Only under the protection of this law is there a reason for me, and may I
grant myself such a reason. The presupposition is therefore that objectively
nothing absolute can be given to me, because it would
that it would necessarily abolish my free examination, and could not
possibly be admitted into my consciousness.
Suppose, then, that the original conception is the highest principle for all
philosophy; it cannot be linked to anything else and cannot be predicated of
anything else, but rather everything must have its final, tenable point in it,
or it is not the highest. This is also Mr. Beck's opinion, because the area of
everything understandable begins with this principle, and beyond it the
empty nothingness begins. But let us not assume with the author that
which gives the original idea its true meaning; according to the law of a free
examination it must immediately become apparent that the promising
professorship of Mr. B. leads us to a completely inconsistent and self-
destructive idealism.
no synthesis, and therefore only as its own product, that is, as absolute
self-activity. This gives us the definition of the pure I, which through itself
is only for itself and is equal to itself. In fact, there is still no
consciousness in this I, because all consciousness requires counteraction.
But precisely
Therefore the pure I is not determined by any consciousness, and is not an
object at all, but through absolute opposition is itself only the ultimate
ground of all consciousness,
If one takes the explanation which Mr. Beck gives in his work on page
137 of philosophy as a science, it is surprising that he did not immediately
take hold of the higher standpoint. He states explicitly: "The original
imagination is the object of philosophy as science." This is precisely what
the science of science shows, which wants to be nothing other than the
explanation of the original consciousness, that is, the idea of the idea. But if
the original imagination is the object of philosophy, and this therefore, as
will, is supposed to be a reflection of its object, that is, to systematically
represent those actions that make up the original imagination, then this
reflection cannot be considered a product of the original imagination, for
this is supposed to be an object. Where does Mr. Beck get the activity of
reflecting on his object? And how can such an activity reflect at all?
It
It would be completely inexplicable if it were to be explained from the
original, original idea. For then the philosopher would have to find a
machine that behaves in a merely passive manner instead of the highest self-
activity, and the wills would therefore be only mere products of mechanical
thinking that grow on us just like mushrooms grow out of the earth. I will
give another remarkable example of this. Mr. B. presents his highest
principle of philosophy, the original idea, as a proposition, and repeatedly
emphasizes that the reader must place himself in the only indicated position
of the original idea. There is far more to this requirement of the author than
is expressed by the mere original idea. To take that standpoint can
understandably mean nothing other than making the original representation
the object of one's reflection. This reflection
not
The original representation is no longer an absolute, but completely
determined and necessary and therefore not a principle of philosophy, as it
is presented as such.
Mr. B. had therefore not given any thought to his requirement to place
himself in the position of the original representation, since otherwise he
would have realized that the original representation does not explain itself at
all, but requires a reason for explanation.
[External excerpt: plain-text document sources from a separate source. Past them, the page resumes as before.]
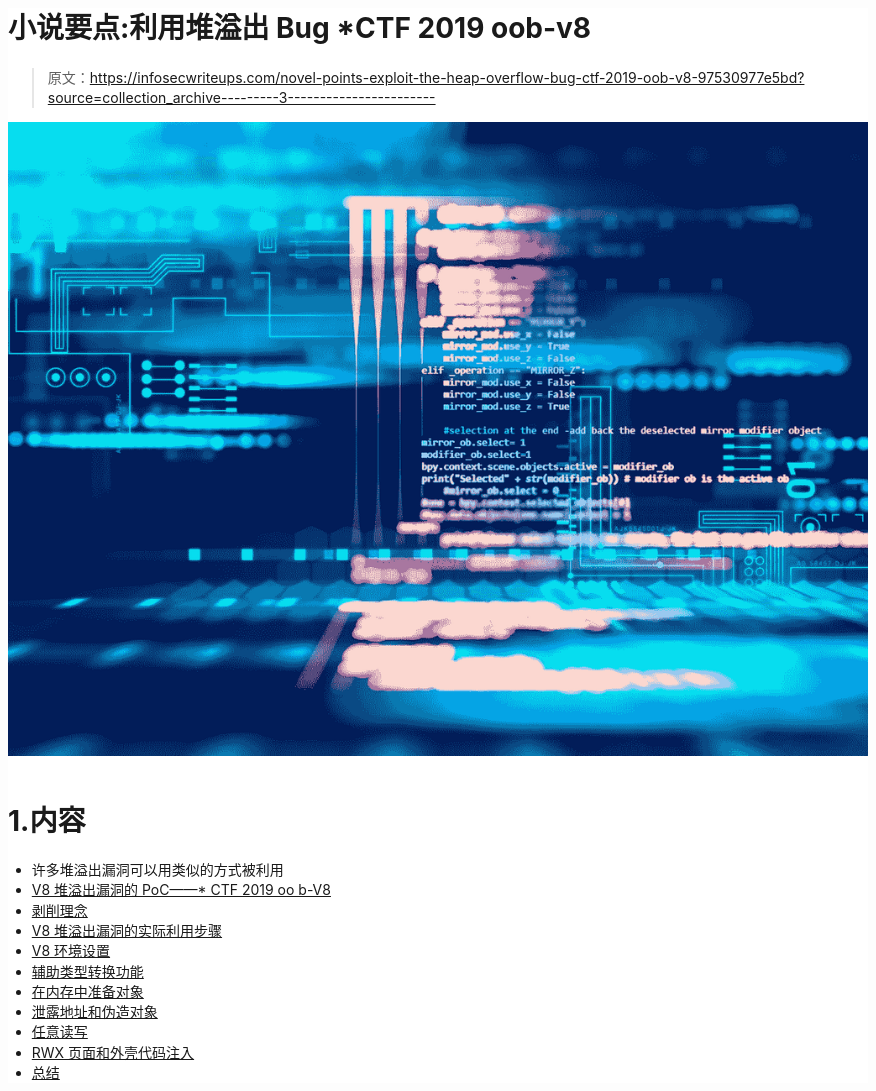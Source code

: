 # 小说要点:利用堆溢出 Bug *CTF 2019 oob-v8

> 原文：<https://infosecwriteups.com/novel-points-exploit-the-heap-overflow-bug-ctf-2019-oob-v8-97530977e5bd?source=collection_archive---------3----------------------->

![](img/d1ce15a88229eed9f335c527ad99f26d.png)

# 1.内容

*   许多堆溢出漏洞可以用类似的方式被利用
*   [V8 堆溢出漏洞的 PoC——* CTF 2019 oo b-V8](https://pwnbykenny.com/2020/12/21/novel-point-exploit-heap-overflow-ctf-2019-oob-v8/#poc)
*   [剥削理念](https://pwnbykenny.com/2020/12/21/novel-point-exploit-heap-overflow-ctf-2019-oob-v8/#exploitation-idea)
*   [V8 堆溢出漏洞的实际利用步骤](https://pwnbykenny.com/2020/12/21/novel-point-exploit-heap-overflow-ctf-2019-oob-v8/#actual-exploitation-steps)
*   [V8 环境设置](https://pwnbykenny.com/2020/12/21/novel-point-exploit-heap-overflow-ctf-2019-oob-v8/#environment)
*   [辅助类型转换功能](https://pwnbykenny.com/2020/12/21/novel-point-exploit-heap-overflow-ctf-2019-oob-v8/#type-conversion-functions)
*   [在内存中准备对象](https://pwnbykenny.com/2020/12/21/novel-point-exploit-heap-overflow-ctf-2019-oob-v8/#prepare-objects)
*   [泄露地址和伪造对象](https://pwnbykenny.com/2020/12/21/novel-point-exploit-heap-overflow-ctf-2019-oob-v8/#leak-addresses-fake-objects)
*   [任意读写](https://pwnbykenny.com/2020/12/21/novel-point-exploit-heap-overflow-ctf-2019-oob-v8/#arbitrary-reads-writes)
*   [RWX 页面和外壳代码注入](https://pwnbykenny.com/2020/12/21/novel-point-exploit-heap-overflow-ctf-2019-oob-v8/#shellcode-injection)
*   [总结](https://pwnbykenny.com/2020/12/21/novel-point-exploit-heap-overflow-ctf-2019-oob-v8/#summary)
According to his view, he sees
himself as a product of the original representation, along with his entire
philosophy. If that were really the case, then his requirement would be
completely inappropriate and contradictory to itself. Now one must turn it
around: because such a requirement is necessary, that view is contradictory
and inappropriate to itself.
Nevertheless, Mr. B.'s curse must be judged no less in the same way as
V.'s criticism. Consequently, on the one hand as what it really is, and on
the other hand as what it would be if one were to deviate from the higher
presuppositions. The latter is only done for the benefit of the former, and
thus is merely a correction of an error in the judgment. The former,
however, concerns the writing as a product of free self-activity, without
which it would not exist at all, however much Mr. B. might object to it.
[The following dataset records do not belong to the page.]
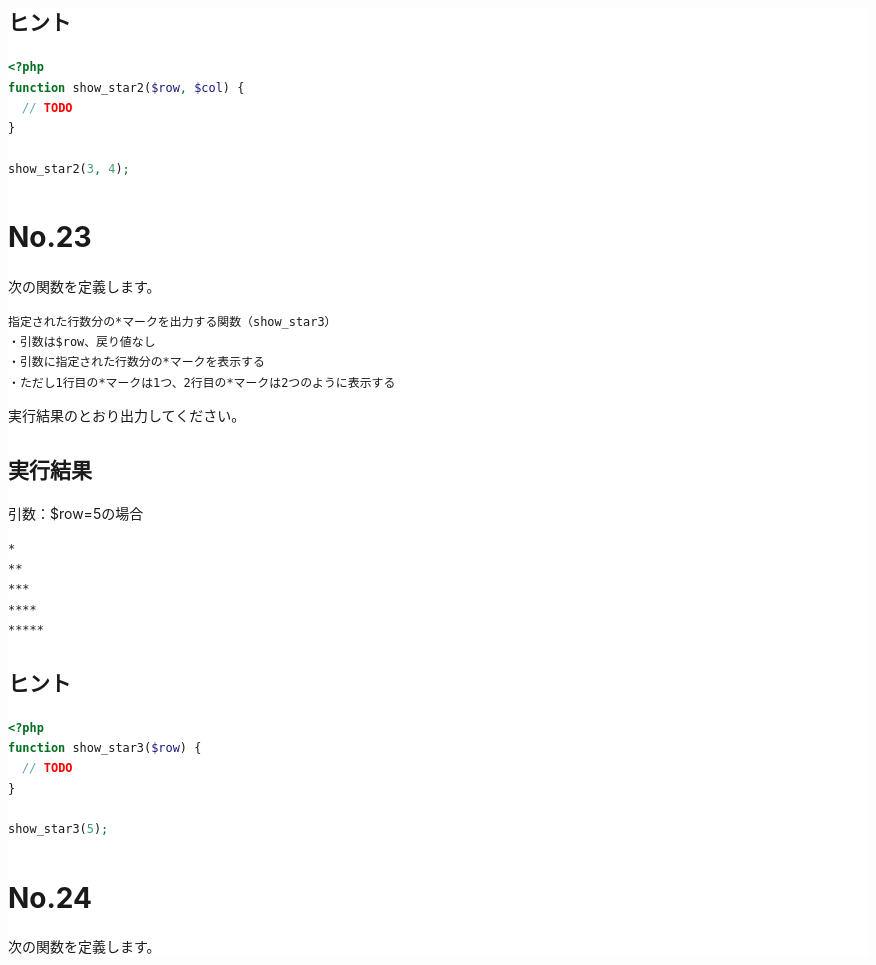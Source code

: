 ## ヒント

```php
<?php
function show_star2($row, $col) {
  // TODO
}

show_star2(3, 4);
```


# No.23

次の関数を定義します。

```
指定された行数分の*マークを出力する関数（show_star3）
・引数は$row、戻り値なし
・引数に指定された行数分の*マークを表示する
・ただし1行目の*マークは1つ、2行目の*マークは2つのように表示する
```

実行結果のとおり出力してください。

## 実行結果

引数：$row=5の場合

```
*
**
***
****
*****
```

## ヒント

```php
<?php
function show_star3($row) {
  // TODO
}

show_star3(5);
```


# No.24

次の関数を定義します。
And judged in this way, I confess with sincere conviction that from the
entire epoch of criticism,
t
Philosophy to science
which icP
Mr.
Beck's accusation on pages 136 and 169 also does not apply to
Theory of Science. He claims that those philosophers with their alleged
foundations wanted to reduce the philosophies of critical philosophy to
facts, and among the principles that were attempted to do so he names that
of the ego, as a fact from which all philosophy should spring. But that this
is an error on Mr. B.'s part, the theory of will, as a fact, could easily have
taught him. Not only does the ego not contain facts, but through it all facts,
as the highest principle, are claimed and shown to be completely void. I
only note this because of the error; for I have no need to justify the theory
of science itself. It will justify itself, and where it is misunderstood, will
gradually open up knowledge. Only in this way does it have its
determination; it will only be accepted through self-knowledge, and
therefore does not present itself objectively to anyone, as must those
theories that can only gain entry through conflict.
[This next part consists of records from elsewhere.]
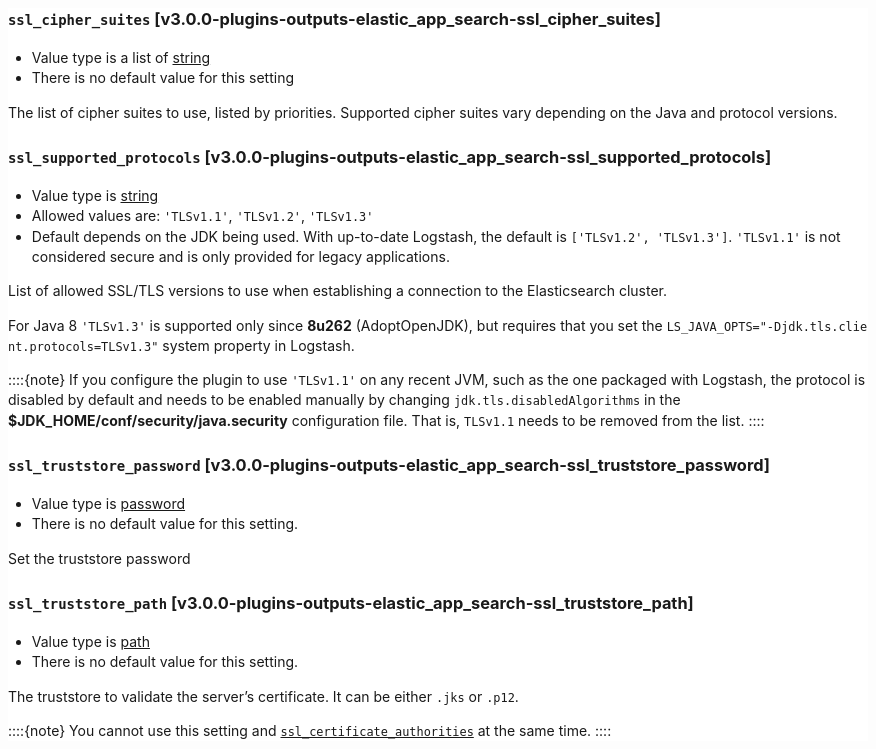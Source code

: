 

### `ssl_cipher_suites` [v3.0.0-plugins-outputs-elastic_app_search-ssl_cipher_suites]

* Value type is a list of [string](logstash://reference/configuration-file-structure.md#string)
* There is no default value for this setting

The list of cipher suites to use, listed by priorities. Supported cipher suites vary depending on the Java and protocol versions.


### `ssl_supported_protocols` [v3.0.0-plugins-outputs-elastic_app_search-ssl_supported_protocols]

* Value type is [string](logstash://reference/configuration-file-structure.md#string)
* Allowed values are: `'TLSv1.1'`, `'TLSv1.2'`, `'TLSv1.3'`
* Default depends on the JDK being used. With up-to-date Logstash, the default is `['TLSv1.2', 'TLSv1.3']`. `'TLSv1.1'` is not considered secure and is only provided for legacy applications.

List of allowed SSL/TLS versions to use when establishing a connection to the Elasticsearch cluster.

For Java 8 `'TLSv1.3'` is supported only since **8u262** (AdoptOpenJDK), but requires that you set the `LS_JAVA_OPTS="-Djdk.tls.client.protocols=TLSv1.3"` system property in Logstash.

::::{note}
If you configure the plugin to use `'TLSv1.1'` on any recent JVM, such as the one packaged with Logstash, the protocol is disabled by default and needs to be enabled manually by changing `jdk.tls.disabledAlgorithms` in the **$JDK_HOME/conf/security/java.security** configuration file. That is, `TLSv1.1` needs to be removed from the list.
::::



### `ssl_truststore_password` [v3.0.0-plugins-outputs-elastic_app_search-ssl_truststore_password]

* Value type is [password](logstash://reference/configuration-file-structure.md#password)
* There is no default value for this setting.

Set the truststore password


### `ssl_truststore_path` [v3.0.0-plugins-outputs-elastic_app_search-ssl_truststore_path]

* Value type is [path](logstash://reference/configuration-file-structure.md#path)
* There is no default value for this setting.

The truststore to validate the server’s certificate. It can be either `.jks` or `.p12`.

::::{note}
You cannot use this setting and [`ssl_certificate_authorities`](v3-0-0-plugins-outputs-elastic_app_search.md#v3.0.0-plugins-outputs-elastic_app_search-ssl_certificate_authorities) at the same time.
::::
What may have led Mr. Beck to the above judgment was undoubtedly
the theory of imagination, which he could completely overlook from his
point of view. But I would have wished that he had made a similar attack
on Maimonides' skepticism, for these,
I am convinced that he would not move with his pamphlet, because Maimon
intervenes precisely where Kant's anticipation begins. But Mr. B. does not
do justice to the theory of the VV either. For even if Reinhold took a step
back from the critique of reason through his inclination towards Loke, this
still only concerns the implementation of his idea. In the assessment, this
must be regarded as the spirit of the theory, and the implementation, on the
other hand, as the mere letter. I do not ask this in the least in favor of the
worthy man, but hope to prove it elsewhere as absolutely necessary. Several
years of studying Reinhold's writings have enabled me to see them very
clearly from the point of view indicated, and to justify the given distinction
in the most precise way. Herein lies the principle for all history of
philosophy. Philosophy as science is the pure self-knowledge within us.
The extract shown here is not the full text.